Start of Material shown
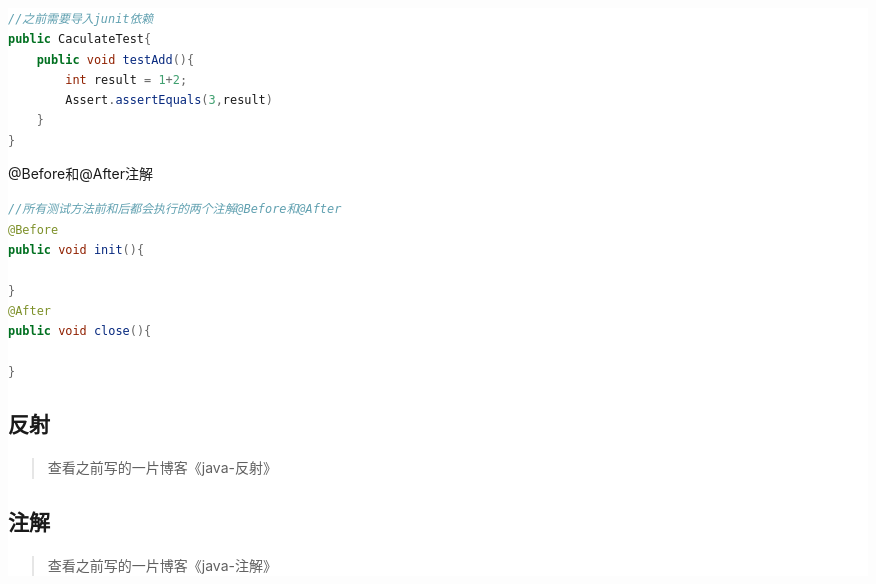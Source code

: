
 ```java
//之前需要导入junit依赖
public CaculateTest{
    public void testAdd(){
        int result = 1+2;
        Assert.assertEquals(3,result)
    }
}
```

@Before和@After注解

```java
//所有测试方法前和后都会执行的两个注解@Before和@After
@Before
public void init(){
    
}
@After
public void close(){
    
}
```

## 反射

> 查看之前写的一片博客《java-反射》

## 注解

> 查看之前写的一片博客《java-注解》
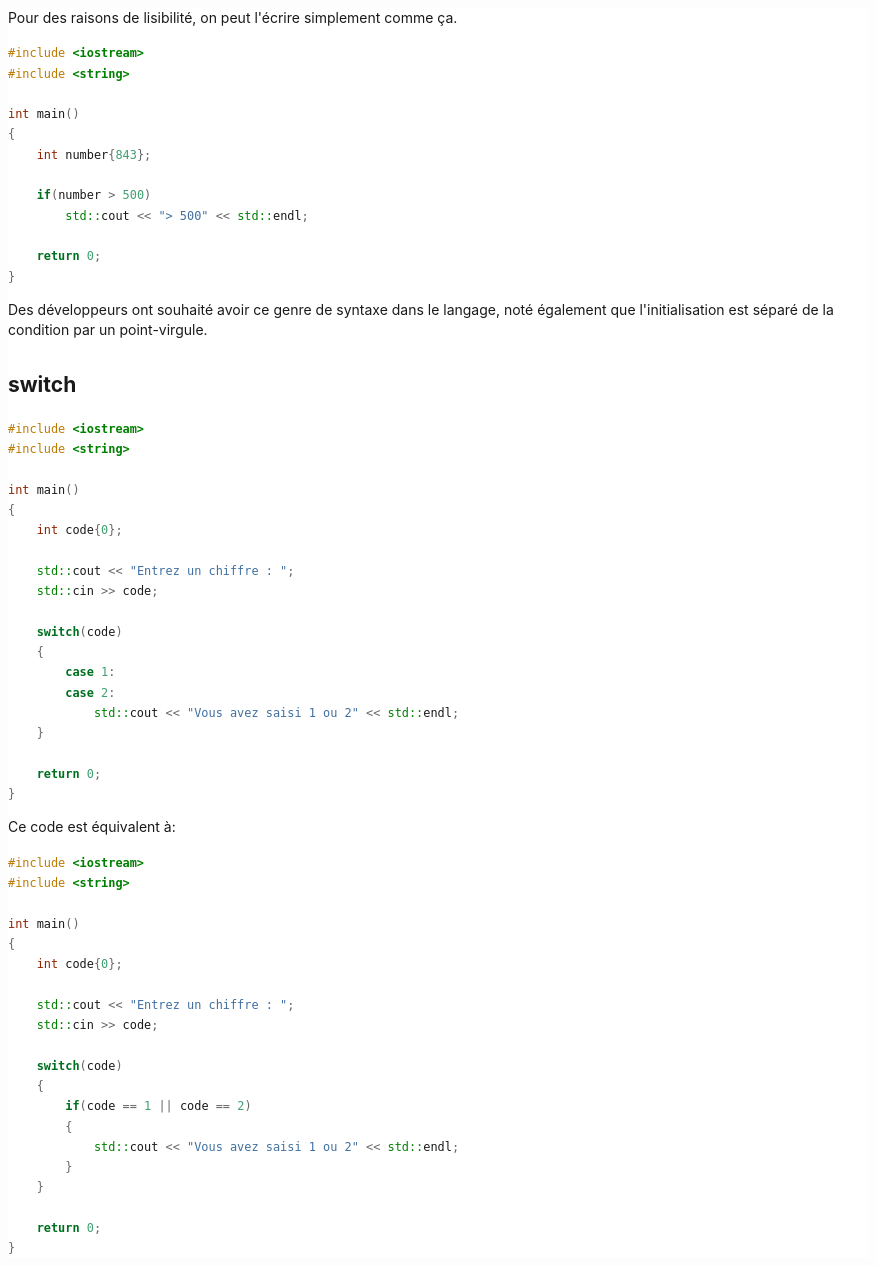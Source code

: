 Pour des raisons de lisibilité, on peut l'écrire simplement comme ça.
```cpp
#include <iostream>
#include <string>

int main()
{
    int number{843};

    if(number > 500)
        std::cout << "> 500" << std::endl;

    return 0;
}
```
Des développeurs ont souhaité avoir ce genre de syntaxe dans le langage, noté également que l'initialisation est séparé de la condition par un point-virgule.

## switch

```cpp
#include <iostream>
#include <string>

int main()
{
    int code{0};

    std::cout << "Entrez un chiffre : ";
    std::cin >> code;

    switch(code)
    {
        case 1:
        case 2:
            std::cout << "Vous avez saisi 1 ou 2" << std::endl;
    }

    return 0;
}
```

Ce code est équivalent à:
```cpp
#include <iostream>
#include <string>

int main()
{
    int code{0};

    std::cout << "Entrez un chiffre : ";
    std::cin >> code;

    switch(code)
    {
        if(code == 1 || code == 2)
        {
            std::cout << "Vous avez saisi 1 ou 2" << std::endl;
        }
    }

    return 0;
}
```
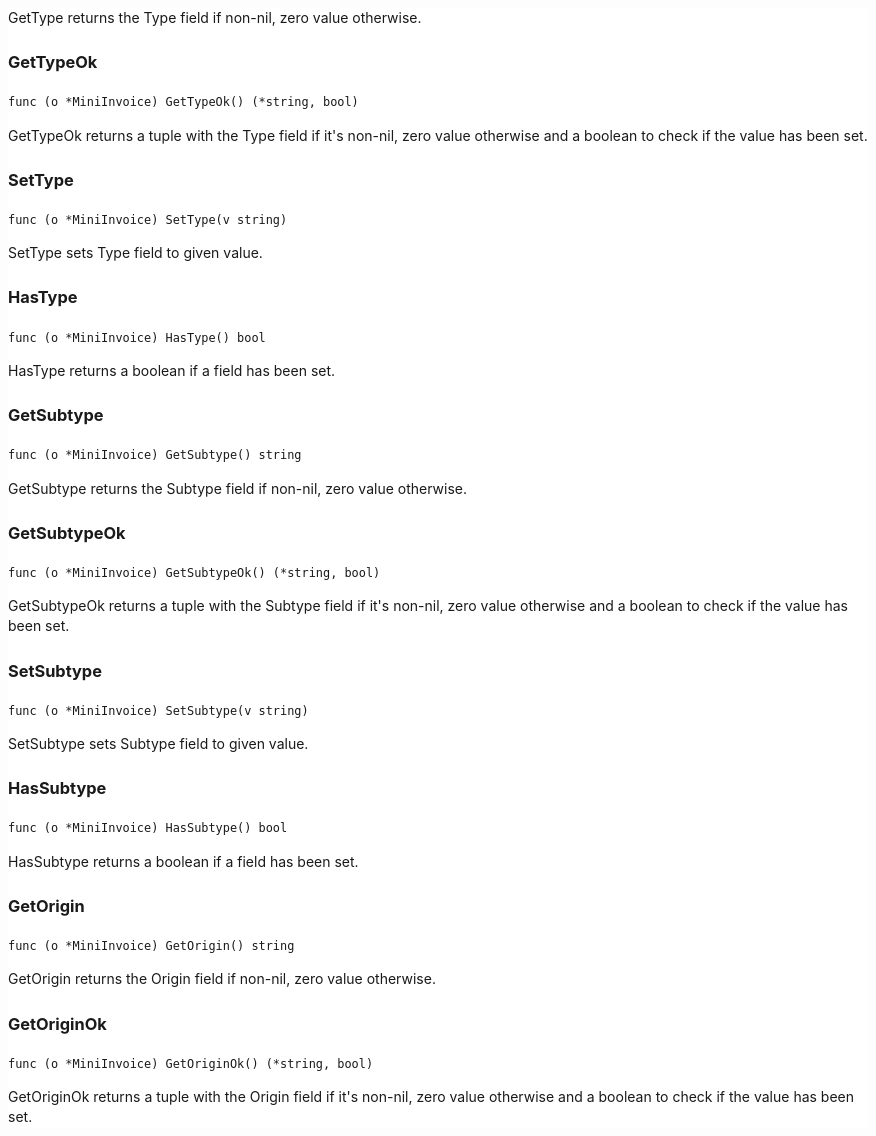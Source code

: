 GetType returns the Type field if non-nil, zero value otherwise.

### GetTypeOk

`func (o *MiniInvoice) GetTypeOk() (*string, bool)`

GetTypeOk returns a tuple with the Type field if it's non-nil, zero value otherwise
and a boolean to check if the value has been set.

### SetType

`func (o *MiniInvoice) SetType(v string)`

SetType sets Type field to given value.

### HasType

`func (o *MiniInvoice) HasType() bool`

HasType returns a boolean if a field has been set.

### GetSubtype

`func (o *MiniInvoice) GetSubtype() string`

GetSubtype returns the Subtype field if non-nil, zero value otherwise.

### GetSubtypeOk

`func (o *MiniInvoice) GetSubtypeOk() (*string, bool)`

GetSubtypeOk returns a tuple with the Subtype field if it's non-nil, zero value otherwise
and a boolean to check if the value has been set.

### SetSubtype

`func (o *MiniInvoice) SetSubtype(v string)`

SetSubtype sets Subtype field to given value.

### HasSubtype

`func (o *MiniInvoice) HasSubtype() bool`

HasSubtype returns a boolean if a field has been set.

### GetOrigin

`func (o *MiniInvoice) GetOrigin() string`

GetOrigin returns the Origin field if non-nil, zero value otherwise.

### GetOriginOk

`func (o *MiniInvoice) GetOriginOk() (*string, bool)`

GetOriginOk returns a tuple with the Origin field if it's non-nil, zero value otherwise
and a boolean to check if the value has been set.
End of Material shown
For this exercise, copy word for word the line that contains "(o *MiniInvoice) GetOriginOk()" and every line after it, ending with the last line of the entries above.

`func (o *MiniInvoice) GetOriginOk() (*string, bool)`

GetOriginOk returns a tuple with the Origin field if it's non-nil, zero value otherwise
and a boolean to check if the value has been set.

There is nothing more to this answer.